> _What you are asked to do_
Report each line of the data that includes the word "виде".

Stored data
[Start of Attachment]
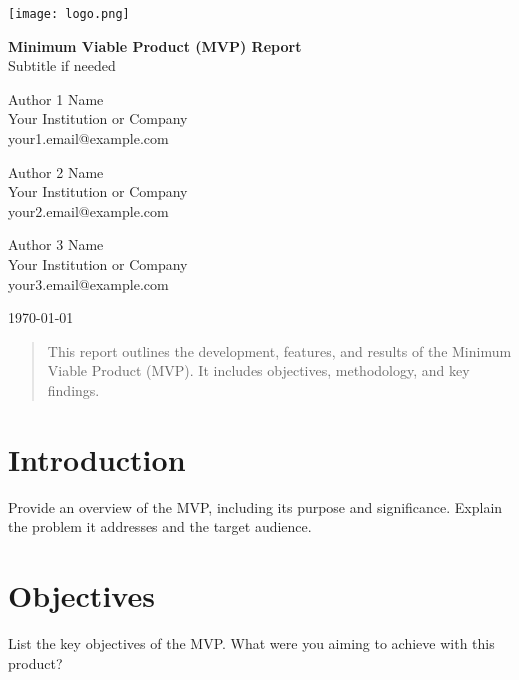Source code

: \documentclass[12pt]{article}
\begin{document}
\begin{titlepage}
    \centering
    \texttt{[image: logo.png]} %
    \vspace{1cm}
    
    {\Huge \textbf{Minimum Viable Product (MVP) Report}}\\
    \vspace{0.5cm}
    {\Large Subtitle if needed}\\
    \vspace{1.5cm}
    
    {\Large Author 1 Name}\\
    {\large Your Institution or Company}\\
    {\large your1.email@example.com}\\
    \vspace{0.5cm}
    
    {\Large Author 2 Name}\\
    {\large Your Institution or Company}\\
    {\large your2.email@example.com}\\
    \vspace{0.5cm}
    
    {\Large Author 3 Name}\\
    {\large Your Institution or Company}\\
    {\large your3.email@example.com}\\
    \vfill
    
    {\large \today}
\end{titlepage}

\begin{abstract}
This report outlines the development, features, and results of the Minimum Viable Product (MVP). It includes objectives, methodology, and key findings.
\end{abstract}

\tableofcontents
\newpage

\section{Introduction}
Provide an overview of the MVP, including its purpose and significance. Explain the problem it addresses and the target audience.

\section{Objectives}
List the key objectives of the MVP. What were you aiming to achieve with this product?
\end{document}
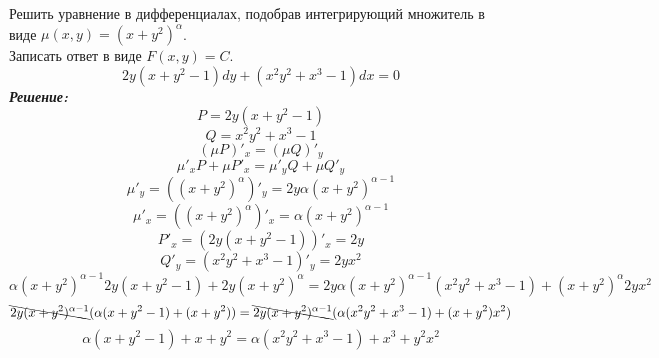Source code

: \documentclass[a5paper, 10pt]{article}
\theoremstyle{definition}
\theoremstyle{plain}
\theoremstyle{remark}
\begin{document}
\section{}
Решить уравнение в дифференциалах, подобрав интегрирующий множитель в виде $\mu (x, y) = (x+y^2)^{\alpha}$.\\
Записать ответ в виде $F(x, y) = C$.
\begin{equation*}
2y(x + y^2 - 1) dy + (x^2y^2+x^3 - 1)dx = 0
\end{equation*}
\textit{\textbf{Решение:}}\\
\begin{equation*}
P = 2y(x + y^2 - 1) 
\end{equation*}
\begin{equation*}
Q = x^2y^2+x^3 - 1
\end{equation*}
\begin{equation*}
\left( \mu P \right)'_x = \left( \mu Q \right)'_y
\end{equation*}
\begin{equation*}
 \mu'_x P + \mu P'_x = \mu'_y Q  +  \mu Q'_y
\end{equation*}
\begin{equation*}
 \mu'_y =  \left(  (x+y^2)^{\alpha} \right)'_y  = 2y{\alpha} (x+y^2)^{\alpha - 1}
\end{equation*}
\begin{equation*}
 \mu'_x =  \left(  (x+y^2)^{\alpha} \right)'_x  = {\alpha} (x+y^2)^{\alpha - 1}
\end{equation*}
\begin{equation*}
 P'_x =  \left(  2y(x + y^2 - 1)  \right)'_x = 2y
\end{equation*}
\begin{equation*}
 Q'_y=  \left(  x^2y^2+x^3 - 1  \right)'_y = 2yx^2
\end{equation*}
\begin{equation*}
  {\alpha} (x+y^2)^{\alpha - 1}  2y(x + y^2 - 1) + 2y(x+y^2)^{\alpha}  = 2y{\alpha} (x+y^2)^{\alpha - 1} ( x^2y^2+x^3 - 1)  +  (x+y^2)^{\alpha}  2yx^2
\end{equation*}
\begin{equation*}
 \bcancel{ 2y (x+y^2)^{\alpha - 1}} ( {\alpha}(x + y^2 - 1) +(x+y^2)) =  \bcancel{ 2y (x+y^2)^{\alpha - 1}}({\alpha} ( x^2y^2+x^3 - 1)  +  (x+y^2)x^2)
\end{equation*}
\begin{equation*}
  {\alpha}(x + y^2 - 1) +x+y^2 =  {\alpha} ( x^2y^2+x^3 - 1)  +  x^3+y^2x^2
\end{equation*}
\end{document}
[End of Attachment]
> _Response to this task_
Решить уравнение в дифференциалах, подобрав интегрирующий множитель в виде $\mu (x, y) = (x+y^2)^{\alpha}$.\\
Записать ответ в виде $F(x, y) = C$.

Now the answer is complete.